--- What is needed ---
Extract the entries in their exact form.
──────── Provided material
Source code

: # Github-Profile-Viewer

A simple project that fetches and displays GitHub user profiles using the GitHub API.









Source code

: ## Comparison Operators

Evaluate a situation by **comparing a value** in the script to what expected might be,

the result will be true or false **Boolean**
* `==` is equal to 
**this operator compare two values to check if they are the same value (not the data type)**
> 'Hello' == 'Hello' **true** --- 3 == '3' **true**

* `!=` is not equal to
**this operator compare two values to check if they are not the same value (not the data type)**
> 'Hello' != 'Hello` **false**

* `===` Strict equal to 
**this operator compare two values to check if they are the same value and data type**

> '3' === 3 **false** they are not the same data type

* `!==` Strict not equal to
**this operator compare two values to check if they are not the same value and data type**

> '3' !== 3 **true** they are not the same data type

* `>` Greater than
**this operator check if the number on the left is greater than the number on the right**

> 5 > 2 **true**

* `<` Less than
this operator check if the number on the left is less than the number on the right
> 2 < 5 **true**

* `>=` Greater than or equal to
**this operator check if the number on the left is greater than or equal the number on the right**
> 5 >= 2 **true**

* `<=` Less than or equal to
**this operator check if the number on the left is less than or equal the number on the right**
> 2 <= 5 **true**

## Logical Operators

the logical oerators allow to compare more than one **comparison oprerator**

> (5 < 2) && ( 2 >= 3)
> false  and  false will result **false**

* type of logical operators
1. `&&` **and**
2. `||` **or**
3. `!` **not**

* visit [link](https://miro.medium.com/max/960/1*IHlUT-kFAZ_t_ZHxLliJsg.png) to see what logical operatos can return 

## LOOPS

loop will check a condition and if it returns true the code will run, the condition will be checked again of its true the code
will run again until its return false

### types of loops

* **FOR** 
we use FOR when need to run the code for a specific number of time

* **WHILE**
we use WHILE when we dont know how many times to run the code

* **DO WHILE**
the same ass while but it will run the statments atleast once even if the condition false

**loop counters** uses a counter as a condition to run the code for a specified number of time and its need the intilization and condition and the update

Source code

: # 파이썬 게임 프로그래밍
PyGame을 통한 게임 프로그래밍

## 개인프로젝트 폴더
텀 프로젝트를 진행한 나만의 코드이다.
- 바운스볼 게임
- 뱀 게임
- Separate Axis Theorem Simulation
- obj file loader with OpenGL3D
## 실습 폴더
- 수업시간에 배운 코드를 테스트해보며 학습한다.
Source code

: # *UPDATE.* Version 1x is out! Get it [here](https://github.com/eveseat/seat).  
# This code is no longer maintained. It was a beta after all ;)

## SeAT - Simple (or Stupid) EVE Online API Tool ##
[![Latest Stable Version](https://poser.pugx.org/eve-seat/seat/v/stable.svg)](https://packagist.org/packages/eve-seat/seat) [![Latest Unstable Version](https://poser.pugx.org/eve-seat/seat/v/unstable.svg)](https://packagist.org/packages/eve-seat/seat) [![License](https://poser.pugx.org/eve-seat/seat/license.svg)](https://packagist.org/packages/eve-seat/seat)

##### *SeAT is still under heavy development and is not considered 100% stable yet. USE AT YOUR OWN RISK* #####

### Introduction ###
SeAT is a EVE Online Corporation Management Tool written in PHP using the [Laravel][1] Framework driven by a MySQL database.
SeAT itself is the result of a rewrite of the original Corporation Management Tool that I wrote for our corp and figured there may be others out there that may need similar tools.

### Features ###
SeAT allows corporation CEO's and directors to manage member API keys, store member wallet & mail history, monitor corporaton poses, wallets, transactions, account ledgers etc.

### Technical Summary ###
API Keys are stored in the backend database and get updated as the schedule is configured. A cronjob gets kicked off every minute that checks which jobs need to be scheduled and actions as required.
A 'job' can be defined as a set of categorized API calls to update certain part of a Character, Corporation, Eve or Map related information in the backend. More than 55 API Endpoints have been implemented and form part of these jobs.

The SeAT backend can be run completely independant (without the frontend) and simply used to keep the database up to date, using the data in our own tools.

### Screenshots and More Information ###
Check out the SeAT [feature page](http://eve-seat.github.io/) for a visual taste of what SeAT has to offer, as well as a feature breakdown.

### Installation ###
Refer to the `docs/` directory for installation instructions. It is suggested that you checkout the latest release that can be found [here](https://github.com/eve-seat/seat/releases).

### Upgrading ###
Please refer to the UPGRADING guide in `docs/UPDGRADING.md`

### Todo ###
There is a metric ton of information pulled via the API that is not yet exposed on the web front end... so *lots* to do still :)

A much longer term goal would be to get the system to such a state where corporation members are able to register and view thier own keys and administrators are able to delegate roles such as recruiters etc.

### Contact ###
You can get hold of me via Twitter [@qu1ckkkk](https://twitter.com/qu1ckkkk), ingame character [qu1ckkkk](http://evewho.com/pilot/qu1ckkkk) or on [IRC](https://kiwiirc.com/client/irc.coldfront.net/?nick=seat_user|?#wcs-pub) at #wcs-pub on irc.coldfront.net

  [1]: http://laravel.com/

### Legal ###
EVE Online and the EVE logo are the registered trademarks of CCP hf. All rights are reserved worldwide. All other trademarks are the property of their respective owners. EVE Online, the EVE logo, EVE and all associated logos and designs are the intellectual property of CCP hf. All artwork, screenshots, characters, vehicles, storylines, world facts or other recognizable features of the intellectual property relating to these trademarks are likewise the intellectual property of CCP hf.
────────────────
--- Task answer ---
Source code

: # Github-Profile-Viewer

A simple project that fetches and displays GitHub user profiles using the GitHub API.









Source code

: ## Comparison Operators

Evaluate a situation by **comparing a value** in the script to what expected might be,

the result will be true or false **Boolean**
* `==` is equal to 
**this operator compare two values to check if they are the same value (not the data type)**
> 'Hello' == 'Hello' **true** --- 3 == '3' **true**

* `!=` is not equal to
**this operator compare two values to check if they are not the same value (not the data type)**
> 'Hello' != 'Hello` **false**

* `===` Strict equal to 
**this operator compare two values to check if they are the same value and data type**

> '3' === 3 **false** they are not the same data type

* `!==` Strict not equal to
**this operator compare two values to check if they are not the same value and data type**

> '3' !== 3 **true** they are not the same data type

* `>` Greater than
**this operator check if the number on the left is greater than the number on the right**

> 5 > 2 **true**

* `<` Less than
this operator check if the number on the left is less than the number on the right
> 2 < 5 **true**

* `>=` Greater than or equal to
**this operator check if the number on the left is greater than or equal the number on the right**
> 5 >= 2 **true**

* `<=` Less than or equal to
**this operator check if the number on the left is less than or equal the number on the right**
> 2 <= 5 **true**

## Logical Operators

the logical oerators allow to compare more than one **comparison oprerator**

> (5 < 2) && ( 2 >= 3)
> false  and  false will result **false**

* type of logical operators
1. `&&` **and**
2. `||` **or**
3. `!` **not**

* visit [link](https://miro.medium.com/max/960/1*IHlUT-kFAZ_t_ZHxLliJsg.png) to see what logical operatos can return 

## LOOPS

loop will check a condition and if it returns true the code will run, the condition will be checked again of its true the code
will run again until its return false

### types of loops

* **FOR** 
we use FOR when need to run the code for a specific number of time

* **WHILE**
we use WHILE when we dont know how many times to run the code

* **DO WHILE**
the same ass while but it will run the statments atleast once even if the condition false

**loop counters** uses a counter as a condition to run the code for a specified number of time and its need the intilization and condition and the update

Source code

: # 파이썬 게임 프로그래밍
PyGame을 통한 게임 프로그래밍

## 개인프로젝트 폴더
텀 프로젝트를 진행한 나만의 코드이다.
- 바운스볼 게임
- 뱀 게임
- Separate Axis Theorem Simulation
- obj file loader with OpenGL3D
## 실습 폴더
- 수업시간에 배운 코드를 테스트해보며 학습한다.
Source code

: # *UPDATE.* Version 1x is out! Get it [here](https://github.com/eveseat/seat).  
# This code is no longer maintained. It was a beta after all ;)

## SeAT - Simple (or Stupid) EVE Online API Tool ##
[![Latest Stable Version](https://poser.pugx.org/eve-seat/seat/v/stable.svg)](https://packagist.org/packages/eve-seat/seat) [![Latest Unstable Version](https://poser.pugx.org/eve-seat/seat/v/unstable.svg)](https://packagist.org/packages/eve-seat/seat) [![License](https://poser.pugx.org/eve-seat/seat/license.svg)](https://packagist.org/packages/eve-seat/seat)

##### *SeAT is still under heavy development and is not considered 100% stable yet. USE AT YOUR OWN RISK* #####

### Introduction ###
SeAT is a EVE Online Corporation Management Tool written in PHP using the [Laravel][1] Framework driven by a MySQL database.
SeAT itself is the result of a rewrite of the original Corporation Management Tool that I wrote for our corp and figured there may be others out there that may need similar tools.

### Features ###
SeAT allows corporation CEO's and directors to manage member API keys, store member wallet & mail history, monitor corporaton poses, wallets, transactions, account ledgers etc.

### Technical Summary ###
API Keys are stored in the backend database and get updated as the schedule is configured. A cronjob gets kicked off every minute that checks which jobs need to be scheduled and actions as required.
A 'job' can be defined as a set of categorized API calls to update certain part of a Character, Corporation, Eve or Map related information in the backend. More than 55 API Endpoints have been implemented and form part of these jobs.

The SeAT backend can be run completely independant (without the frontend) and simply used to keep the database up to date, using the data in our own tools.

### Screenshots and More Information ###
Check out the SeAT [feature page](http://eve-seat.github.io/) for a visual taste of what SeAT has to offer, as well as a feature breakdown.

### Installation ###
Refer to the `docs/` directory for installation instructions. It is suggested that you checkout the latest release that can be found [here](https://github.com/eve-seat/seat/releases).

### Upgrading ###
Please refer to the UPGRADING guide in `docs/UPDGRADING.md`

### Todo ###
There is a metric ton of information pulled via the API that is not yet exposed on the web front end... so *lots* to do still :)

A much longer term goal would be to get the system to such a state where corporation members are able to register and view thier own keys and administrators are able to delegate roles such as recruiters etc.

### Contact ###
You can get hold of me via Twitter [@qu1ckkkk](https://twitter.com/qu1ckkkk), ingame character [qu1ckkkk](http://evewho.com/pilot/qu1ckkkk) or on [IRC](https://kiwiirc.com/client/irc.coldfront.net/?nick=seat_user|?#wcs-pub) at #wcs-pub on irc.coldfront.net

  [1]: http://laravel.com/

### Legal ###
EVE Online and the EVE logo are the registered trademarks of CCP hf. All rights are reserved worldwide. All other trademarks are the property of their respective owners. EVE Online, the EVE logo, EVE and all associated logos and designs are the intellectual property of CCP hf. All artwork, screenshots, characters, vehicles, storylines, world facts or other recognizable features of the intellectual property relating to these trademarks are likewise the intellectual property of CCP hf.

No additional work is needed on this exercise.